WHAT THIS TASK INVOLVES ▸ Search the entries for the word "flag". Copy each line in which it is found.

INPUT ▸
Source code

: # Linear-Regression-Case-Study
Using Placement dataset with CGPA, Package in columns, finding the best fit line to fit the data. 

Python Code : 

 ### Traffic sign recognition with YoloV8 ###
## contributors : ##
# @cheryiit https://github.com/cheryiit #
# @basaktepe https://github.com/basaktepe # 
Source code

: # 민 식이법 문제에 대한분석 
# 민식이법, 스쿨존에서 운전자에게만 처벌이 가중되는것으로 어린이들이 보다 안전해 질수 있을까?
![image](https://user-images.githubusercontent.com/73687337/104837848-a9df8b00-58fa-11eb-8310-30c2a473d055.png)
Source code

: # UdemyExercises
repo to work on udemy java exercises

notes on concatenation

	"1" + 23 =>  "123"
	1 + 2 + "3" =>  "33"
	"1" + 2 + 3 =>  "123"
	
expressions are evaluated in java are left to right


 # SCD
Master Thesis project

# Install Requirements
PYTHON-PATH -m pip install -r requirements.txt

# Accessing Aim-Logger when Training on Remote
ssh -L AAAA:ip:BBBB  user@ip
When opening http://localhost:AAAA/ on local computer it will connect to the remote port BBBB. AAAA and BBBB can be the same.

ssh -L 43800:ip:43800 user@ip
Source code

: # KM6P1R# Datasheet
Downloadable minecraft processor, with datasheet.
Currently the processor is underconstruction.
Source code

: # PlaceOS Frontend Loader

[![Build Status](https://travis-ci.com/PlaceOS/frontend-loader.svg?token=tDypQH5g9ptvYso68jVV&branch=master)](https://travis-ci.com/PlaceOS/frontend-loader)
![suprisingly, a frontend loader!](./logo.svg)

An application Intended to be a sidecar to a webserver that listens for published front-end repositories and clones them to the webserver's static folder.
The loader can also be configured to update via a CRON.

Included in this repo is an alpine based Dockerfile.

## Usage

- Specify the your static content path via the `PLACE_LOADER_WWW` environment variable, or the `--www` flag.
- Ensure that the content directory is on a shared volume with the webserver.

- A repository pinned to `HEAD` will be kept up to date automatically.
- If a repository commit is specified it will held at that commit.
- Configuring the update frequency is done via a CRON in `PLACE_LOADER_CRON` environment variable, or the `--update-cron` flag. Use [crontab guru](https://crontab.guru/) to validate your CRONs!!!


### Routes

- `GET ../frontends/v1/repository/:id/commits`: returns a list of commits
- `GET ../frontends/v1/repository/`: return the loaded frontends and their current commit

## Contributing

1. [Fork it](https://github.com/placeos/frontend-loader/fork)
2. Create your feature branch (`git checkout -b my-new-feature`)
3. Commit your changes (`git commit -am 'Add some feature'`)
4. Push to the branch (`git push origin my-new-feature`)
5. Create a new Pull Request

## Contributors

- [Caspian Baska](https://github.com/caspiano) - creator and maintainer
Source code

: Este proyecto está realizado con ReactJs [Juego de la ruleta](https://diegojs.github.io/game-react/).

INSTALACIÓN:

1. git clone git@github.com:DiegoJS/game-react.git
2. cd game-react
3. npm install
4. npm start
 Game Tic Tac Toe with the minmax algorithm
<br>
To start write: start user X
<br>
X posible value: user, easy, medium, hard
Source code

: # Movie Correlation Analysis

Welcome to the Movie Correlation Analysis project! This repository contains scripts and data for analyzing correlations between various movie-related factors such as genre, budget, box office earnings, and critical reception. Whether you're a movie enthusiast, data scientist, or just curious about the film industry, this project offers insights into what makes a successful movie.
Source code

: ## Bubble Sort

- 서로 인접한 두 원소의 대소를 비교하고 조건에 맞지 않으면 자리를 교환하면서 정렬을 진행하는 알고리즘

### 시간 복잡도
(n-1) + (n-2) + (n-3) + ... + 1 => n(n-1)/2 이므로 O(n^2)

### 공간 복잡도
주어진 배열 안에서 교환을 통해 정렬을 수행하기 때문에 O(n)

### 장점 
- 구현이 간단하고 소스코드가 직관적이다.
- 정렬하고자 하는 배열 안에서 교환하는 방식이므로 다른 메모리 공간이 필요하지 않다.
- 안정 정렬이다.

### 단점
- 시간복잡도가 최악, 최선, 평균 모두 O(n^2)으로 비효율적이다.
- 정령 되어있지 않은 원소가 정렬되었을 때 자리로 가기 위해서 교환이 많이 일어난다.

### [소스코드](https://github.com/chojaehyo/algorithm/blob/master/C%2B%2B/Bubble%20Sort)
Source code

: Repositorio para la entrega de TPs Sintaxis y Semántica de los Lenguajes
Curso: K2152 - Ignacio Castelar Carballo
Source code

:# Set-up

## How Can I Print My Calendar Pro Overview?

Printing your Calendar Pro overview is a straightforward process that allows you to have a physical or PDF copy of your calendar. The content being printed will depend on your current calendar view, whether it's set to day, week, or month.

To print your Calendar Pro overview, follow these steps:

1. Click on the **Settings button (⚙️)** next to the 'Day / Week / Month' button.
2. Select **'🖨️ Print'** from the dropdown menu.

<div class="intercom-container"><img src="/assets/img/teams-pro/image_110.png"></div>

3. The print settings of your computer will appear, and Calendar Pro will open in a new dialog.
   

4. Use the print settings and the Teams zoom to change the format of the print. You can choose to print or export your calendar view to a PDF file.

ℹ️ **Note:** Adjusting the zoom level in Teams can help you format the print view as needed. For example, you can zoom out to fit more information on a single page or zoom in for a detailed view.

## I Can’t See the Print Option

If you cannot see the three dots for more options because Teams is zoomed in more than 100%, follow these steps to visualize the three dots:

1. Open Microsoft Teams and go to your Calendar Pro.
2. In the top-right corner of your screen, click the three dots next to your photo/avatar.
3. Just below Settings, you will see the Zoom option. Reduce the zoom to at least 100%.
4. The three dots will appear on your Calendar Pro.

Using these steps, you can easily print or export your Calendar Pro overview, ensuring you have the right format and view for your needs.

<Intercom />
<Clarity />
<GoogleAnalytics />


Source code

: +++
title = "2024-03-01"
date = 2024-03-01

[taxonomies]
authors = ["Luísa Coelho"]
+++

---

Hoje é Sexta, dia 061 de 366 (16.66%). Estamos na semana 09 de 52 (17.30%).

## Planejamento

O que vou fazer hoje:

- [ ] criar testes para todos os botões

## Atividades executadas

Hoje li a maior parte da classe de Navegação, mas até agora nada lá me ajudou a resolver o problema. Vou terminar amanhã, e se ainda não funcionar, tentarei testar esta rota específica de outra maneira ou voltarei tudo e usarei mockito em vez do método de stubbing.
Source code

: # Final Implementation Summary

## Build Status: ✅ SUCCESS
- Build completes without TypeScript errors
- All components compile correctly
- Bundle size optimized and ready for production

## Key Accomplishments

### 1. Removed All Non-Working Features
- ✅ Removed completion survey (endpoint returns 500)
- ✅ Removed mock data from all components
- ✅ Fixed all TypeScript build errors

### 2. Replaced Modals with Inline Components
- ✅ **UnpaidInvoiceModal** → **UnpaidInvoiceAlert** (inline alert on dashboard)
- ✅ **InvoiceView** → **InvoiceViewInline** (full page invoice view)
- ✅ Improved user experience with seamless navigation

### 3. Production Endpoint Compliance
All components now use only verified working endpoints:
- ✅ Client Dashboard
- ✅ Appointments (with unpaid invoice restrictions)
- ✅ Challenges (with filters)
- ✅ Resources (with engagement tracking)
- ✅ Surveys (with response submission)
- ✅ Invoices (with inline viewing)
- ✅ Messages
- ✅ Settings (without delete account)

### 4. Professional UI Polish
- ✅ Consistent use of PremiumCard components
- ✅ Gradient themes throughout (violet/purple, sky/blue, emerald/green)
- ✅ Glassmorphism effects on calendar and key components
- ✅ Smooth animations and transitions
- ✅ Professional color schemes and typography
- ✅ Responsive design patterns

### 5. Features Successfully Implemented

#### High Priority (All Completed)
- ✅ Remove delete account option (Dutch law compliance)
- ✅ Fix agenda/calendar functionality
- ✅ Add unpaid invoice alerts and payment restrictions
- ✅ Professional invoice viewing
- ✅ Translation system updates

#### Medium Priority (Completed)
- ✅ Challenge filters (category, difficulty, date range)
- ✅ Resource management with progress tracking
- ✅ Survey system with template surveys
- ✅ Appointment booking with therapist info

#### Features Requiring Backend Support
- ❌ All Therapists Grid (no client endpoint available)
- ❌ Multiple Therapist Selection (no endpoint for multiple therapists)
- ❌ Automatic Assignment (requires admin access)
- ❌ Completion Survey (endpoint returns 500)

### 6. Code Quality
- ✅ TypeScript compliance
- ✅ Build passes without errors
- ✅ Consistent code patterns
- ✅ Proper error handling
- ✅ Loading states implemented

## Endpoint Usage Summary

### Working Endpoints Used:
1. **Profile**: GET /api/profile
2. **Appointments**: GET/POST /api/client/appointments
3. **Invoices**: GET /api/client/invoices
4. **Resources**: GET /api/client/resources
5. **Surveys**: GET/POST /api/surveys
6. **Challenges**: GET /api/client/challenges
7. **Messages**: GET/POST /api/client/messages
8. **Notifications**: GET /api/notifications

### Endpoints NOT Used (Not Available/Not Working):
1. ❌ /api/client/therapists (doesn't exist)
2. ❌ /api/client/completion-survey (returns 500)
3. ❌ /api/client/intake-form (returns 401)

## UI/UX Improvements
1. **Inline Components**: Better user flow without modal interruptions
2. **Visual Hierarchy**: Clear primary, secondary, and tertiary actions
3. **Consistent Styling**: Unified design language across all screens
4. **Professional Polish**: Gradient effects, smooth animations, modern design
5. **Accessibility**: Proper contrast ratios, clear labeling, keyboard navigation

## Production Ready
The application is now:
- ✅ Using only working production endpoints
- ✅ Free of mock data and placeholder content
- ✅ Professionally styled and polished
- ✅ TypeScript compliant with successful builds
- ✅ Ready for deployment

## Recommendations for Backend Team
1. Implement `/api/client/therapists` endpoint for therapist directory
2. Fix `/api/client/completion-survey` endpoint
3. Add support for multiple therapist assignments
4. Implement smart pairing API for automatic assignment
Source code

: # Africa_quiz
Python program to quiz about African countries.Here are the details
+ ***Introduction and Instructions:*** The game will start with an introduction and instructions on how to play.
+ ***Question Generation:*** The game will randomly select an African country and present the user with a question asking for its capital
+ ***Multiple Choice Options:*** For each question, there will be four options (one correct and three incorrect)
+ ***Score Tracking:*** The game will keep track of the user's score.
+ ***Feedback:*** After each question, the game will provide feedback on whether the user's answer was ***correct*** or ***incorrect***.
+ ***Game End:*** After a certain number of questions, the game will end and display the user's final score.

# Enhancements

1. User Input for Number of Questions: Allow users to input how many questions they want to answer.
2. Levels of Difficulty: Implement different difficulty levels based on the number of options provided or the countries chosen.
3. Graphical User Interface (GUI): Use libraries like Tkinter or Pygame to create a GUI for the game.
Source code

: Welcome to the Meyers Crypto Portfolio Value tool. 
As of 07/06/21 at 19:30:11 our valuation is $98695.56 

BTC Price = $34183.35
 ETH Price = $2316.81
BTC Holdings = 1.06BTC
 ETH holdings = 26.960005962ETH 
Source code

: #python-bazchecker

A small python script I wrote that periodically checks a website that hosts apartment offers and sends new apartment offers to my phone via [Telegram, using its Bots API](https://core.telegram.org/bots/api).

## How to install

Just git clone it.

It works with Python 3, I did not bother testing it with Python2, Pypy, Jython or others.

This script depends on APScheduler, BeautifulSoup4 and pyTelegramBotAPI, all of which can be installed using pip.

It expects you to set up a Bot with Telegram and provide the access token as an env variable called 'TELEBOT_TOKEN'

TASK SOLUTION ▸
- Specify the your static content path via the `PLACE_LOADER_WWW` environment variable, or the `--www` flag.
- Configuring the update frequency is done via a CRON in `PLACE_LOADER_CRON` environment variable, or the `--update-cron` flag. Use [crontab guru](https://crontab.guru/) to validate your CRONs!!!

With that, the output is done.